To add insult to injury, on March 11, 2016 FERC publicly denied both Veresen’s plan to build the Jordan Cove facility and its Pacific Connector joint proposal with Williams Partners. The reason: Veresen couldn’t prove there would be market support for the facility. In short, it couldn’t guarantee it had enough customers to buy its product. Veresen President and CEO, Don Althoff, responded to the news in a company statement, “Clearly, we are extremely surprised and disappointed by the FERC decision. The FERC appears to be concerned that we have not yet demonstrated sufficient commercial support for the projects. We will continue to advance negotiations with customers to address this concern.”
Today was a red letter day for Veresen as it was able to produce that first customer with JERA, but this deal only covers a minority share of its expected yearly output. Veresen will definitely have to add to the roster if it intends to successfully appeal FERC's ruling by the April 11, 2016 deadline.
Will it be able to jump this last hoop? Environmental concerns aside, this is a bad time for LNG starts.

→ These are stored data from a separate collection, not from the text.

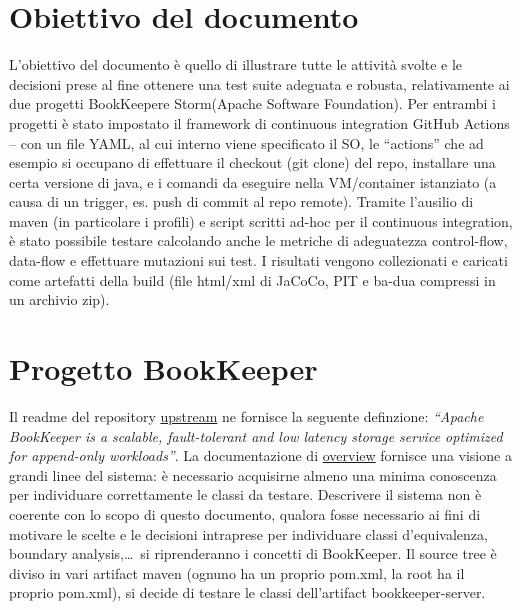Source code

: \documentclass[10pt, a4paper]{article}
\title{\reporttitle}
\author{\authorsname\;(\univcode)}
\date{}
\def\bookkeeper{BookKeeper}
\def\storm{Storm}
\def\asf{Apache Software Foundation}
\begin{document}
	\maketitle
	\thispagestyle{empty}

	\tableofcontents

	\section*{Obiettivo del documento}
	L’obiettivo del documento è quello di illustrare tutte le attività svolte e le decisioni prese al fine ottenere una test suite
	adeguata e robusta, relativamente ai due progetti \bookkeeper e \storm (\asf). 
	Per entrambi i progetti è stato impostato il framework di continuous integration GitHub Actions – con un file YAML, 
	al cui interno viene specificato il SO, le “actions” che ad esempio si occupano di effettuare il checkout (git clone) del repo, 
	installare una certa versione di java, e i comandi da eseguire nella VM/container istanziato (a causa di un trigger, es. push di
	commit al repo remote). 
	Tramite l’ausilio di maven (in particolare i profili) e script scritti ad-hoc per il continuous integration, è stato possibile
	testare calcolando anche le metriche di adeguatezza control-flow, data-flow e effettuare mutazioni sui test. 
	I risultati vengono collezionati e caricati come artefatti della build
	(file html/xml di JaCoCo, PIT e ba-dua compressi in un archivio zip).

	\pagebreak

	\section{Progetto \bookkeeper}
	Il readme del repository \href{https://github.com/apache/bookkeeper}{upstream} ne fornisce 
	la seguente definzione: \textit{“Apache BookKeeper is a scalable, 
	fault-tolerant and low latency storage service optimized for append-only workloads”}. 
	La documentazione di \href{https://bookkeeper.apache.org/archives/docs/master/bookkeeperOverview.html}{overview}
	fornisce una visione a grandi linee del sistema: 
	è necessario acquisirne almeno una minima conoscenza per individuare correttamente le classi da testare. 
	Descrivere il sistema non è coerente con lo scopo di questo documento, qualora fosse necessario ai fini 
	di motivare le scelte e le decisioni intraprese per individuare classi d’equivalenza, boundary analysis,\dots\,
	si riprenderanno i concetti di \bookkeeper.
	Il source tree è diviso in vari artifact maven (ognuno ha un proprio pom.xml, la root ha il proprio pom.xml), 
	si decide di testare le classi dell'artifact bookkeeper-server. \\
	
\end{document}
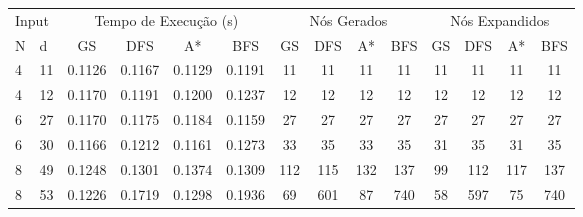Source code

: \documentclass[12pt,a4paper]{article}
\begin{document}
\begin{adjustbox}{width={\textwidth}, totalheight={\textheight}, keepaspectratio}
  \begin{tabular}{ll cccc cccc cccc}
    \toprule
    \multicolumn{2}{l}{Input} & \multicolumn{4}{c}{Tempo de Execução (s)} & \multicolumn{4}{c}{Nós Gerados} & \multicolumn{4}{c}{Nós Expandidos}                                                                                   \\
    \cmidrule(lr){1-2} \cmidrule(lr){3-6} \cmidrule(lr){7-10} \cmidrule(lr){11-14}
    N                         & d                                         & GS                              & DFS                                & A*     & BFS    & GS    & DFS   & A*    & BFS   & GS    & DFS   & A*    & BFS   \\
    \midrule
    4                         & 11                                        & 0.1126                          & 0.1167                             & 0.1129 & 0.1191 & 11    & 11    & 11    & 11    & 11    & 11    & 11    & 11    \\
    4                         & 12                                        & 0.1170                          & 0.1191                             & 0.1200 & 0.1237 & 12    & 12    & 12    & 12    & 12    & 12    & 12    & 12    \\
    6                         & 27                                        & 0.1170                          & 0.1175                             & 0.1184 & 0.1159 & 27    & 27    & 27    & 27    & 27    & 27    & 27    & 27    \\
    6                         & 30                                        & 0.1166                          & 0.1212                             & 0.1161 & 0.1273 & 33    & 35    & 33    & 35    & 31    & 35    & 31    & 35    \\
    8                         & 49                                        & 0.1248                          & 0.1301                             & 0.1374 & 0.1309 & 112   & 115   & 132   & 137   & 99    & 112   & 117   & 137   \\
    8                         & 53                                        & 0.1226                          & 0.1719                             & 0.1298 & 0.1936 & 69    & 601   & 87    & 740   & 58    & 597   & 75    & 740   \\

\end{tabular}
\end{adjustbox}
\end{document}
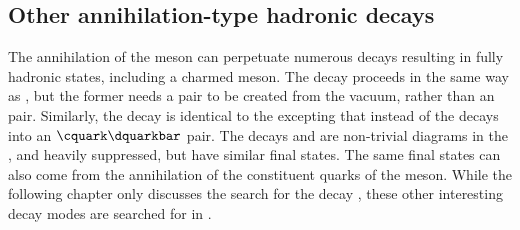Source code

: 



\subsection{Other annihilation-type hadronic decays}
The annihilation of the \Bp meson can perpetuate numerous decays resulting in fully hadronic
states, including a charmed meson.
The decay \decay{\Bp}{\Dp\Kstarz} proceeds in the same way as
\btodsphi, but the former needs a \ddbar pair to be created from the \QCD vacuum, rather than an
\ssbar pair.
Similarly, the decay \decay{\Bp}{\Ds\Kstarzb} is identical to the \btodsphi excepting that instead
of \decay{\Wp}{\cquark\squarkbar} the \Wp decays into an $\cquark\dquarkbar$ pair.
The decays \decay{\Bp}{\Dp\Kstarzb} and \decay{\Bp}{\Ds\Kstarz} are non-trivial diagrams in the
\sm, and heavily suppressed, but have similar final states.
The same final states can also come from the annihilation of the constituent
quarks of the \Bc meson.
While the following chapter only discusses the search for the decay \btodsphi, these other
interesting decay modes are searched for in
.






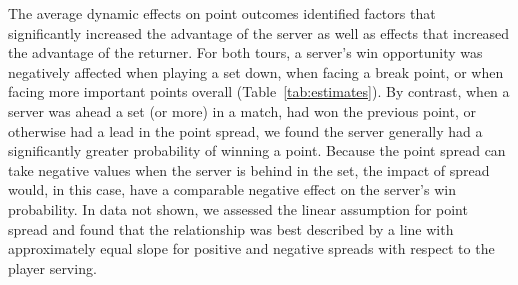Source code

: \documentclass{Latex/svjour3}
\begin{document}
The average dynamic effects on point outcomes identified factors that
significantly increased the advantage of the server as well as effects that
increased the advantage of the returner. For both tours, a server's win
opportunity was negatively affected when playing a set down, when facing a break
point, or when facing more important points overall
(Table~\ref{tab:estimates}). By contrast, when a server was ahead a set (or
more) in a match, had won the previous point, or otherwise had a lead in the
point spread, we found the server generally had a significantly greater
probability of winning a point. Because the point spread can take negative
values when the server is behind in the set, the impact of spread would, in this
case, have a comparable negative effect on the server's win probability. In data
not shown, we assessed the linear assumption for point spread and found that the
relationship was best described by a line with approximately equal slope for
positive and negative spreads with respect to the player serving.
\end{document}
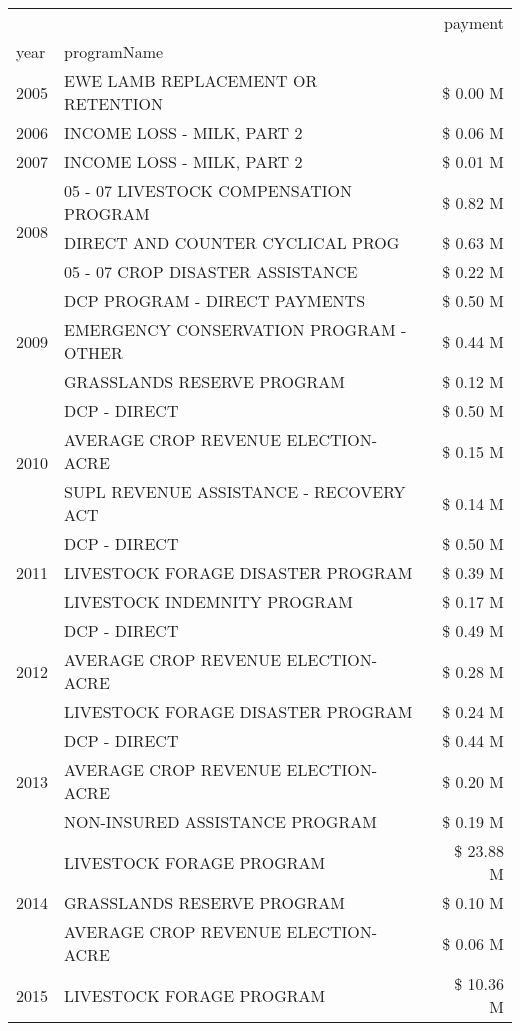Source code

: \begin{tabular}{llr}
\toprule
 &  & payment \\
year & programName &  \\
\midrule
2005 & EWE LAMB REPLACEMENT OR RETENTION & \$ 0.00 M \\
\cline{1-3}
2006 & INCOME LOSS - MILK, PART 2 & \$ 0.06 M \\
\cline{1-3}
2007 & INCOME LOSS - MILK, PART 2 & \$ 0.01 M \\
\cline{1-3}
\multirow[t]{3}{*}{2008} & 05 - 07 LIVESTOCK COMPENSATION PROGRAM & \$ 0.82 M \\
 & DIRECT AND COUNTER CYCLICAL PROG & \$ 0.63 M \\
 & 05 - 07 CROP DISASTER ASSISTANCE & \$ 0.22 M \\
\cline{1-3}
\multirow[t]{3}{*}{2009} & DCP PROGRAM - DIRECT PAYMENTS & \$ 0.50 M \\
 & EMERGENCY CONSERVATION PROGRAM - OTHER & \$ 0.44 M \\
 & GRASSLANDS RESERVE PROGRAM & \$ 0.12 M \\
\cline{1-3}
\multirow[t]{3}{*}{2010} & DCP - DIRECT & \$ 0.50 M \\
 & AVERAGE CROP REVENUE ELECTION-ACRE & \$ 0.15 M \\
 & SUPL REVENUE ASSISTANCE - RECOVERY ACT & \$ 0.14 M \\
\cline{1-3}
\multirow[t]{3}{*}{2011} & DCP - DIRECT & \$ 0.50 M \\
 & LIVESTOCK FORAGE DISASTER PROGRAM & \$ 0.39 M \\
 & LIVESTOCK INDEMNITY PROGRAM & \$ 0.17 M \\
\cline{1-3}
\multirow[t]{3}{*}{2012} & DCP - DIRECT & \$ 0.49 M \\
 & AVERAGE CROP REVENUE ELECTION-ACRE & \$ 0.28 M \\
 & LIVESTOCK FORAGE DISASTER PROGRAM & \$ 0.24 M \\
\cline{1-3}
\multirow[t]{3}{*}{2013} & DCP - DIRECT & \$ 0.44 M \\
 & AVERAGE CROP REVENUE ELECTION-ACRE & \$ 0.20 M \\
 & NON-INSURED ASSISTANCE PROGRAM & \$ 0.19 M \\
\cline{1-3}
\multirow[t]{3}{*}{2014} & LIVESTOCK FORAGE PROGRAM & \$ 23.88 M \\
 & GRASSLANDS RESERVE PROGRAM & \$ 0.10 M \\
 & AVERAGE CROP REVENUE ELECTION-ACRE & \$ 0.06 M \\
\cline{1-3}
\multirow[t]{3}{*}{2015} & LIVESTOCK FORAGE PROGRAM & \$ 10.36 M \\

\end{tabular}
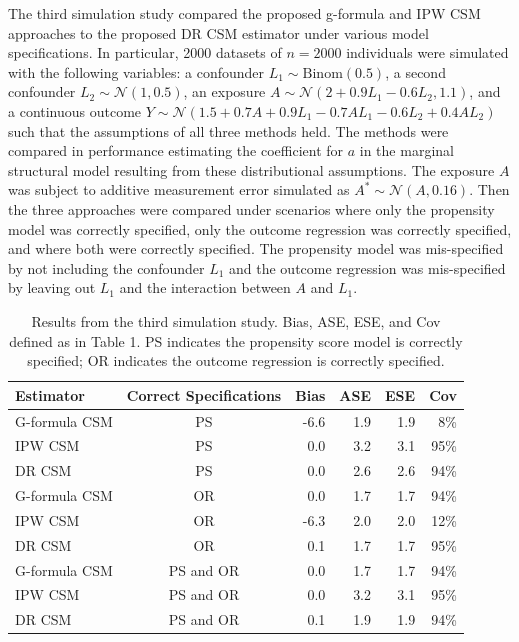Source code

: \documentclass[useAMS,usenatbib,referee]{biom}
\begin{document}
The third simulation study compared the proposed g-formula and IPW CSM approaches to the proposed DR CSM estimator under various model specifications. In particular, 2000 datasets of $n = 2000$ individuals were simulated with the following variables: a confounder $L_{1} \sim \text{Binom}(0.5)$, a second confounder $L_{2} \sim \mathcal{N}(1, 0.5)$, an exposure $A \sim \mathcal{N}(2 + 0.9L_{1} - 0.6L_{2}, 1.1)$, and a continuous outcome $Y \sim \mathcal{N}(1.5 + 0.7A + 0.9L_{1} - 0.7AL_{1} - 0.6L_{2} + 0.4AL_{2})$ such that the assumptions of all three methods held. The methods were compared in performance estimating the coefficient for $a$ in the marginal structural model resulting from these distributional assumptions. The exposure $A$ was subject to additive measurement error simulated as $A^{*} \sim \mathcal{N}(A, 0.16)$. Then the three approaches were compared under scenarios where only the propensity model was correctly specified, only the outcome regression was correctly specified, and where both were correctly specified. The propensity model was mis-specified by not including the confounder $L_{1}$ and the outcome regression was mis-specified by leaving out $L_{1}$ and the interaction between $A$ and $L_{1}$.

\begin{table}[]
    \centering
    \caption{Results from the third simulation study. Bias, ASE, ESE, and Cov defined as in Table 1. PS indicates the propensity score model is correctly specified; OR indicates the outcome regression is correctly specified.}
    \begin{tabular}{lcrrrr}
    \hline
         Estimator & Correct Specifications & Bias & ASE & ESE & Cov \\
         \hline
G-formula CSM & PS & -6.6 & 1.9 & 1.9 & 8\% \\
IPW CSM & PS & 0.0 & 3.2 & 3.1 & 95\% \\
DR CSM & PS & 0.0 & 2.6 & 2.6 & 94\% \\[4pt]
G-formula CSM & OR & 0.0 & 1.7 & 1.7 & 94\% \\
IPW CSM & OR & -6.3 & 2.0 & 2.0 & 12\% \\
DR CSM & OR & 0.1 & 1.7 & 1.7 & 95\% \\[4pt]
G-formula CSM & PS and OR & 0.0 & 1.7 & 1.7 & 94\% \\
IPW CSM & PS and OR & 0.0 & 3.2 & 3.1 & 95\% \\
DR CSM & PS and OR & 0.1 & 1.9 & 1.9 & 94\% \\
         \hline
    \end{tabular}
    \label{tab:three}
\end{table}
\end{document}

The unconventional oil and gas boom has turned on its head with the commodity price plunge, and with the expected supply, there are already a significant amount of terminals. In short, the market is saturated, especially in Jordan’s intended Asian market. China already has LNG and a slowing economy. Japan is watching its pennies and as a result is turning on its nuclear reactors rather than importing more LNG.
Even if Jordan Cove is able to sign on customers, you need to consider the long-term project viability of domestic shale gas production. Once the forecasts were incredibly positive, with the US Energy Information Administration (EIA) stating that it figured North American production would continue to grow all the way through to 2040. A more recent and far more detailed review carried out in part by University of Texas at Austin’s department head of petroleum and geosystems engineering, Tad Patzek, tells a different story.
While the EIA was operating on the best information it had, it relied on coarse-grained studies of major shale formations, while Patzek’s efforts were based on a much finer array of data which indicated that although the shale formations were massive, there were only relatively small ‘sweet spots’ where it was profitable to extract gas. As a result of this most recent study, the Texas team predicts that production from the big four shale plays could peak by 2020 and then go in sharp decline, producing only about half of what EIA had forecasted earlier.
With AltaGas announcing plans last month to indefinitely shelve Douglas Channel LNG, LNG projects are steadily becoming an iffy proposition. Personally I don’t think Veresen has what it takes to allow Jordan Cove to see the light of day. This is not a matter of incompetence, I just don’t think it’s big enough to outlast the bureaucratic gauntlet it’s been given to run. Whether there will be an LNG future for Jordan Cove to survive in is a whole other matter.
I have no interest in any company mentioned in this article, long or short.